I actually have a close male friend that DH knows about, and I go out to dinner occasionally with this friend, or meet for other things. This friend and I actually addressed the whole male/female can't be just friends thing, and discovered that once we talked about it, we actually CAN be just friends. Neither of us wanted to risk our friendship for a short-term relationship, marriages aside. Personally, I could never be unfaithful to my hubby. But it's nice to know that you're still attractive to other men!
I think that we tried everything between our 5th and 6th year of marriage. I can safely say Open marriage doesn't work for me and I have been married for 12 years, and 9 of them have been good!;-)
Alot of his "bad" attributes are some of the reasons DH and I dated for 7 years before we got married.... He had "alot" of the same qualities that "the GUY" has, too PICKY to save his life, the perfectly clean car, the perfectly ironed clothes, the perfectly spottless house, every thing his way or the high-way... Well I eventually beat my DH in to submission so to speak and got him trained... This guy just hasn't found the "right" woman to get him trained or vice versa.
His "bad" attributes are basically he is a self center SOB with a cute butt and a killer smile with style to bootand attitude that just gives him this aura. I really think that most of my problem is that he works with DH and that I am around him on occasion. DH has this homing device for what I am attracted to and he knows my "type" therefore he is probably fully aware that this guy gets to me. Hence, I am more on edge to make sure that I don't flirt or make my presences known. Probably why it is bugging me so much....
I have heard this saying in the past and fully think it applies here.
"It doesn't matter where you get your appetite, as long as you eat at home"
I agree with what everyone's already said! Just wanted to say I certainly know exactly what you mean Amy...I have had a crush on someone for about a year, it's just in my mind and I don't feel guilty - hey, we are human, aren't we? I use the crush sometimes to help me stay on my diet/exercise thing, cuz I want to look good from a distance! I would NEVER do anything, would never want to - and never talk about it (well, except here I guess!)
I was just going to chime in with the "it doesn't matter where you get your appetite..." and you said it already. Dang!
Words to live by in my opinion. When we were married almost 17 years ago I talked with my husband about this because you're going to be attracted to someone along the way. I probably see a dozen people a day I wouldn't mind having a go with if my circumstances were different. When I've told my friends that I talked with my husband about this before we were married they were shocked and almost all of them have gone on to have disastrous affairs. And it's because their feelings caught then off guard and they didn't know what to do so they acted on them.
Awareness is everything.
There's a lot of luscious men [and women!] out there. You're quite normal!!! Enjoy the view!

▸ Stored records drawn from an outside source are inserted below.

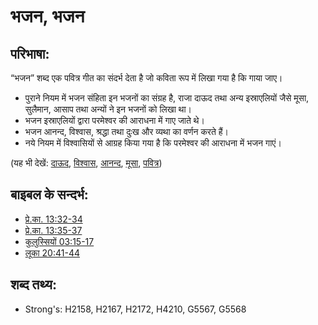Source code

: # भजन, भजन #

## परिभाषा: ##

“भजन” शब्द एक पवित्र गीत का संदर्भ देता है जो कविता रूप में लिखा गया है कि गाया जाए।

* पुराने नियम में भजन संहिता इन भजनों का संग्रह है, राजा दाऊद तथा अन्य इस्राएलियों जैसे मूसा, सुलैमान, आसाप तथा अन्यों ने इन भजनों को लिखा था।
* भजन इस्राएलियों द्वारा परमेश्वर की आराधना में गाए जाते थे।
* भजन आनन्द, विश्वास, श्रद्धा तथा दुःख और व्यथा का वर्णन करते हैं।
* नये नियम में विश्वासियों से आग्रह किया गया है कि परमेश्वर की आराधना में भजन गाएं।

(यह भी देखें: [दाऊद](../names/david.md), [विश्वास](../kt/faith.md), [आनन्द](../other/joy.md), [मूसा](../names/moses.md), [पवित्र](../other/sacred.md))

## बाइबल के सन्दर्भ: ##

* [प्रे.का. 13:32-34](rc://en/tn/help/act/13/32)
* [प्रे.का. 13:35-37](rc://en/tn/help/act/13/35)
* [कुलुस्सियों 03:15-17](rc://en/tn/help/col/03/15)
* [लूका 20:41-44](rc://en/tn/help/luk/20/41)


## शब्द तथ्य: ##

* Strong's: H2158, H2167, H2172, H4210, G5567, G5568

I've ventured down this road and it is not a pleasant one. Yes, it is normal to be attracted to other people while married. However, if the attraction becomes an ongoing fantasy or your thoughts dwell on this other person when they should be focused on your spouse... than it it is not healthy. I have come to the determination that I am either contributing to my marriage in a positive way or a negative way at any given moment. As tempting and scrumptious a crush or fantasy on another person is... it can only lead to heartache and pain if allowed to take its course. Those boundaries we draw in our brain seem to be redrawn over and over again as the flirt turns into an admission of feelings and the feelings develop into a relationship and the excitement and intensity build and you want to push the envelope even further... and eventually to something physical. Thankfully I stopped before my "crush" became too physical... but an emotional affair is just as devastating. In the end it was definitely not worth the pain and tears and it almost ruined my marriage. Thankfully now my husband and I are closer than ever. Although it is normal to be attracted to others, just be aware that it is like playing with fire. I found that what I was really attracted to was the affirmation I received knowing another man was attracted to me... it had little to do with the other guy and everything to do with my insecurities. I guess you just need to listen to your gut feelings and trust your feelings of guilt and discomfot... it sounds like you intuitively know there is something not right about the situation. Those feelings are not there by accident.
It is absolutely normal to find some one attractive, just because you are married, it doesn't mean you are dead.
Now acting on your feelings is a horse of another color
Just remember why you fell in love w/your husband in the first place and you will see this other guy in another light. Besides, he may look good on the outside but maybe he's a cronic nose picker or his wedding tackles may be itsy bitsy....ROFLMFAO !!!!
Don't be so hard on yourself, we all feel this way about someone.